When it comes to general beds, the numbers dropped by more than half, 59.2%, peaking on July 24 with 1,224 patients and dropping to 499 patients as of Aug. 15.

With regard to the number of COVID-19 patients in the ICU, it continues to fluctuate from the mid 300s to the low 400s. There were 436 patients in the ICU on July 18, the highest on record thus far, and decreased by 19% to 353 patients as of Aug. 15.

“We have less people on the regular medical/surgical COVID beds but we definitely still have a lot of very, very sick people,” said Ivan Melendez, the Hidalgo County health authority.

One explanation Melendez offered as to why the general bed population experienced a significant drop is that health providers are sending people home that aren’t that sick but, perhaps more importantly, they are able to send them home.

“Before we couldn’t get oxygen at home, now we have oxygen concentrators,” Melendez said. “We have equipment where people can actually go home that before, we didn’t have any alternative than to keep them because we didn’t have the oxygen supply that you can use at home.”

Dr. Ivan Melendez

That ability to discharge patients alleviates some of that capacity but there are also other factors, Melendez said.

One such factor is that healthcare providers are better able to treat the disease than they did a few months ago.

“We’re certainly a lot better in giving people more options than we were, say, four months ago,” he said, listing Remdesivir, convalescent plasma, steroids, and anticoagulants as available treatments.

“I think that the way that we treat the disease, even though it still can be lethal, is better than it was before,” Melendez said. “Even though it’s still an incurable disease, we still have greater knowledge on how to deal with it.”

But the decline certainly doesn’t mean the virus is disappearing. In fact, by most other metrics, it is still negatively affecting the Valley community as much as it ever did.

“If you look to see the number of people coming back positive in the community, it’s still over 500 almost every day,” Melendez said, noting that Hidalgo County had a 15% positivity rate among those tested and 4% death rate among those infected.

“The numbers — after the Fourth of July and Memorial Day fiasco — started going down,” Melendez said, partly attributing Hurricane Hanna for people staying at home.

“But those people that are actually in the hospital are very, very sick,” he said. “They’re still dying in great numbers and even though we’ve plateaued, we’ve plateaued at a very high rate.”

He said the bottom line was that COVID-19 in Hidalgo County was far from over and people should not be lulled into a false sense of security when seeing numbers improving.

“I think we’re still very susceptible to having spikes and peaks in the near future,” he said.

Likely due to patterns of people getting together during long weekends, Melendez said he was concerned about Labor Day next month.

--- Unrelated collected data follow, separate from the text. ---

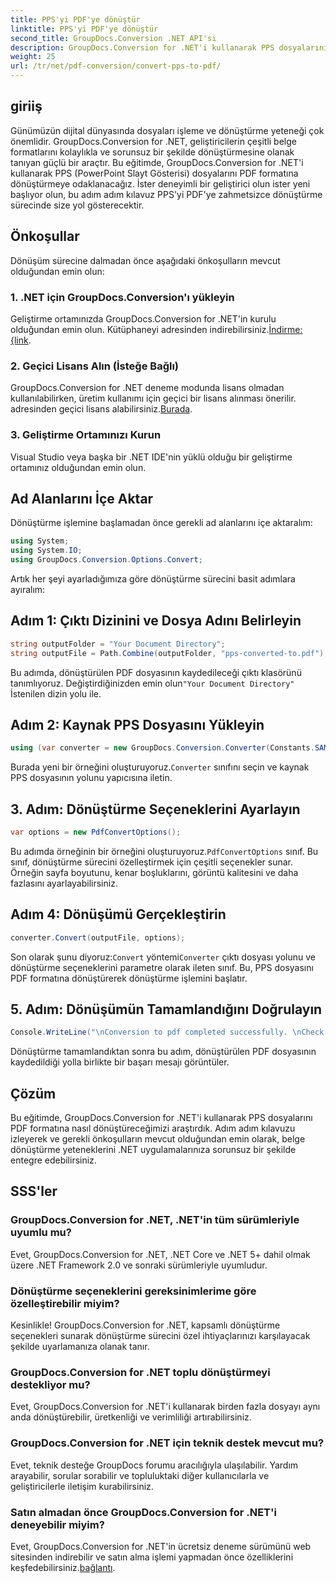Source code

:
 ```yaml
---
title: PPS'yi PDF'ye dönüştür
linktitle: PPS'yi PDF'ye dönüştür
second_title: GroupDocs.Conversion .NET API'si
description: GroupDocs.Conversion for .NET'i kullanarak PPS dosyalarını zahmetsizce PDF formatına nasıl dönüştüreceğinizi öğrenin. Sorunsuz entegrasyon için adım adım kılavuzumuzu izleyin.
weight: 25
url: /tr/net/pdf-conversion/convert-pps-to-pdf/
---
```

## giriiş
Günümüzün dijital dünyasında dosyaları işleme ve dönüştürme yeteneği çok önemlidir. GroupDocs.Conversion for .NET, geliştiricilerin çeşitli belge formatlarını kolaylıkla ve sorunsuz bir şekilde dönüştürmesine olanak tanıyan güçlü bir araçtır. Bu eğitimde, GroupDocs.Conversion for .NET'i kullanarak PPS (PowerPoint Slayt Gösterisi) dosyalarını PDF formatına dönüştürmeye odaklanacağız. İster deneyimli bir geliştirici olun ister yeni başlıyor olun, bu adım adım kılavuz PPS'yi PDF'ye zahmetsizce dönüştürme sürecinde size yol gösterecektir.
## Önkoşullar
Dönüşüm sürecine dalmadan önce aşağıdaki önkoşulların mevcut olduğundan emin olun:
### 1. .NET için GroupDocs.Conversion'ı yükleyin
 Geliştirme ortamınızda GroupDocs.Conversion for .NET'in kurulu olduğundan emin olun. Kütüphaneyi adresinden indirebilirsiniz.[İndirme: {link](https://releases.groupdocs.com/conversion/net/).
### 2. Geçici Lisans Alın (İsteğe Bağlı)
 GroupDocs.Conversion for .NET deneme modunda lisans olmadan kullanılabilirken, üretim kullanımı için geçici bir lisans alınması önerilir. adresinden geçici lisans alabilirsiniz.[Burada](https://purchase.groupdocs.com/temporary-license/).
### 3. Geliştirme Ortamınızı Kurun
Visual Studio veya başka bir .NET IDE'nin yüklü olduğu bir geliştirme ortamınız olduğundan emin olun.

## Ad Alanlarını İçe Aktar
Dönüştürme işlemine başlamadan önce gerekli ad alanlarını içe aktaralım:
```csharp
using System;
using System.IO;
using GroupDocs.Conversion.Options.Convert;
```

Artık her şeyi ayarladığımıza göre dönüştürme sürecini basit adımlara ayıralım:
## Adım 1: Çıktı Dizinini ve Dosya Adını Belirleyin
```csharp
string outputFolder = "Your Document Directory";
string outputFile = Path.Combine(outputFolder, "pps-converted-to.pdf");
```
 Bu adımda, dönüştürülen PDF dosyasının kaydedileceği çıktı klasörünü tanımlıyoruz. Değiştirdiğinizden emin olun`"Your Document Directory"` İstenilen dizin yolu ile.
## Adım 2: Kaynak PPS Dosyasını Yükleyin
```csharp
using (var converter = new GroupDocs.Conversion.Converter(Constants.SAMPLE_PPS))
```
 Burada yeni bir örneğini oluşturuyoruz.`Converter` sınıfını seçin ve kaynak PPS dosyasının yolunu yapıcısına iletin.
## 3. Adım: Dönüştürme Seçeneklerini Ayarlayın
```csharp
var options = new PdfConvertOptions();
```
 Bu adımda örneğinin bir örneğini oluşturuyoruz.`PdfConvertOptions` sınıf. Bu sınıf, dönüştürme sürecini özelleştirmek için çeşitli seçenekler sunar. Örneğin sayfa boyutunu, kenar boşluklarını, görüntü kalitesini ve daha fazlasını ayarlayabilirsiniz.
## Adım 4: Dönüşümü Gerçekleştirin
```csharp
converter.Convert(outputFile, options);
```
 Son olarak şunu diyoruz:`Convert` yöntemi`Converter` çıktı dosyası yolunu ve dönüştürme seçeneklerini parametre olarak ileten sınıf. Bu, PPS dosyasını PDF formatına dönüştürerek dönüştürme işlemini başlatır.
## 5. Adım: Dönüşümün Tamamlandığını Doğrulayın
```csharp
Console.WriteLine("\nConversion to pdf completed successfully. \nCheck output in {0}", outputFolder);
```
Dönüştürme tamamlandıktan sonra bu adım, dönüştürülen PDF dosyasının kaydedildiği yolla birlikte bir başarı mesajı görüntüler.

## Çözüm
Bu eğitimde, GroupDocs.Conversion for .NET'i kullanarak PPS dosyalarını PDF formatına nasıl dönüştüreceğimizi araştırdık. Adım adım kılavuzu izleyerek ve gerekli önkoşulların mevcut olduğundan emin olarak, belge dönüştürme yeteneklerini .NET uygulamalarınıza sorunsuz bir şekilde entegre edebilirsiniz.
## SSS'ler
### GroupDocs.Conversion for .NET, .NET'in tüm sürümleriyle uyumlu mu?
Evet, GroupDocs.Conversion for .NET, .NET Core ve .NET 5+ dahil olmak üzere .NET Framework 2.0 ve sonraki sürümleriyle uyumludur.
### Dönüştürme seçeneklerini gereksinimlerime göre özelleştirebilir miyim?
Kesinlikle! GroupDocs.Conversion for .NET, kapsamlı dönüştürme seçenekleri sunarak dönüştürme sürecini özel ihtiyaçlarınızı karşılayacak şekilde uyarlamanıza olanak tanır.
### GroupDocs.Conversion for .NET toplu dönüştürmeyi destekliyor mu?
Evet, GroupDocs.Conversion for .NET'i kullanarak birden fazla dosyayı aynı anda dönüştürebilir, üretkenliği ve verimliliği artırabilirsiniz.
### GroupDocs.Conversion for .NET için teknik destek mevcut mu?
Evet, teknik desteğe GroupDocs forumu aracılığıyla ulaşılabilir. Yardım arayabilir, sorular sorabilir ve topluluktaki diğer kullanıcılarla ve geliştiricilerle iletişim kurabilirsiniz.
### Satın almadan önce GroupDocs.Conversion for .NET'i deneyebilir miyim?
Evet, GroupDocs.Conversion for .NET'in ücretsiz deneme sürümünü web sitesinden indirebilir ve satın alma işlemi yapmadan önce özelliklerini keşfedebilirsiniz.[bağlantı](https://releases.groupdocs.com/).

Medical personnel treat a COVID-19 patient at DHR Health on July 29 in Edinburg. (Eric Gay | The Associated Press)

He said he’s also worried about the start of the NFL season when people like to go to each other’s houses to watch football games, and he’s concerned with the reopening of schools.

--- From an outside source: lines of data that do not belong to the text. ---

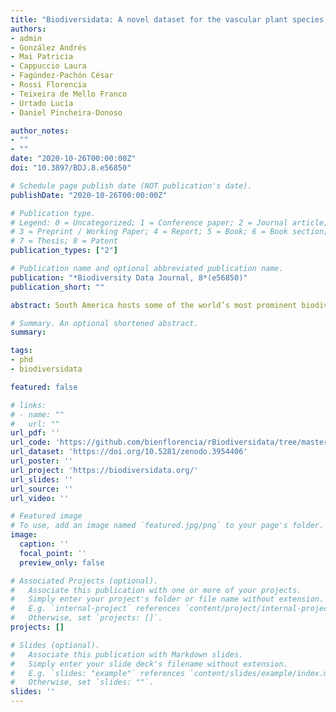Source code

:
 ```yaml
---
title: "Biodiversidata: A novel dataset for the vascular plant species diversity in Uruguay"
authors:
- admin
- González Andrés
- Mai Patricia
- Cappuccio Laura
- Fagúndez-Pachón César
- Rossi Florencia
- Teixeira de Mello Franco
- Urtado Lucía
- Daniel Pincheira-Donoso

author_notes:
- ""
- ""
date: "2020-10-26T00:00:00Z"
doi: "10.3897/BDJ.8.e56850"

# Schedule page publish date (NOT publication's date).
publishDate: "2020-10-26T00:00:00Z"

# Publication type.
# Legend: 0 = Uncategorized; 1 = Conference paper; 2 = Journal article;
# 3 = Preprint / Working Paper; 4 = Report; 5 = Book; 6 = Book section;
# 7 = Thesis; 8 = Patent
publication_types: ["2"]

# Publication name and optional abbreviated publication name.
publication: "*Biodiversity Data Journal, 8*(e56850)"
publication_short: ""

abstract: South America hosts some of the world’s most prominent biodiversity hotspots. Yet, Uruguay – a country where multiple major ecosystems converge – ranks amongst the countries with the lowest levels of available digital biodiversity data in the continent. Such prevalent data scarcity has significantly undermined our ability to progress towards evidence-based conservation actions – a critical limitation for a country with a strong focus on agricultural industries and only 1.3% of the land surface guarded by protected areas. Under today’s rapid biodiversity loss and environmental changes, the need for open-access biodiversity data is more pressing than ever before. To address this national issue, Biodiversidata – Uruguay’s first Consortium of Biodiversity Data – has recently emerged with the aim of assembling a constantly growing database for the biodiversity of this country. While the first phase of the project targeted vertebrate biodiversity, the second phase presented in this paper spans the biodiversity of plants. As part of the second phase of the Biodiversidata initiative, we present the first comprehensive open-access species-level database of the vascular plant diversity recorded in Uruguay to date (i.e. all species for which data are currently available and species presence has been confirmed). It contains 12,470 occurrence records from across 1,648 species and 160 families, which roughly represents 60% of the total recorded flora of Uruguay. The primary biodiversity data include extant native and introduced species from the lycophytes, ferns, gymnosperms and angiosperms groups. Records were collated from multiple sources, including data available in peer-reviewed scientific literature, institutional scientific collections and datasets contributed by members of the Biodiversidata initiative. The complete database can be accessed at the Zenodo repository (doi.org/10.5281/zenodo.3954406).

# Summary. An optional shortened abstract.
summary:

tags:
- phd
- biodiversidata

featured: false

# links:
# - name: ""
#   url: ""
url_pdf: ''
url_code: 'https://github.com/bienflorencia/rBiodiversidata/tree/master/Plants%20Data%20Paper%20Scripts'
url_dataset: 'https://doi.org/10.5281/zenodo.3954406'
url_poster: ''
url_project: 'https://biodiversidata.org/'
url_slides: ''
url_source: ''
url_video: ''

# Featured image
# To use, add an image named `featured.jpg/png` to your page's folder.
image:
  caption: ''
  focal_point: ''
  preview_only: false

# Associated Projects (optional).
#   Associate this publication with one or more of your projects.
#   Simply enter your project's folder or file name without extension.
#   E.g. `internal-project` references `content/project/internal-project/index.md`.
#   Otherwise, set `projects: []`.
projects: []

# Slides (optional).
#   Associate this publication with Markdown slides.
#   Simply enter your slide deck's filename without extension.
#   E.g. `slides: "example"` references `content/slides/example/index.md`.
#   Otherwise, set `slides: ""`.
slides: ''
---
```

“All these activities are going to bring people together,” he said.

“We’re very social beings,” Melendez added. “This tricky virus takes advantage of that.”

He said he understood how difficult it was to stay away from people but he urged those that can maintain social distance to do so.

The county is nearing 1,000 deaths due to the disease, he reminded, and said that if it’s assumed 15% of the population have the virus, that’s close to 160,000 people.

“We’re all COVID fatigued,” he added, “we’re all sick and tired of hearing about COVID but COVID-19 in Hidalgo County is still a very serious and challenging healthcare problem that, even at today’s numbers, would still be the most severe and challenging health crisis that we’ve ever faced in this county.”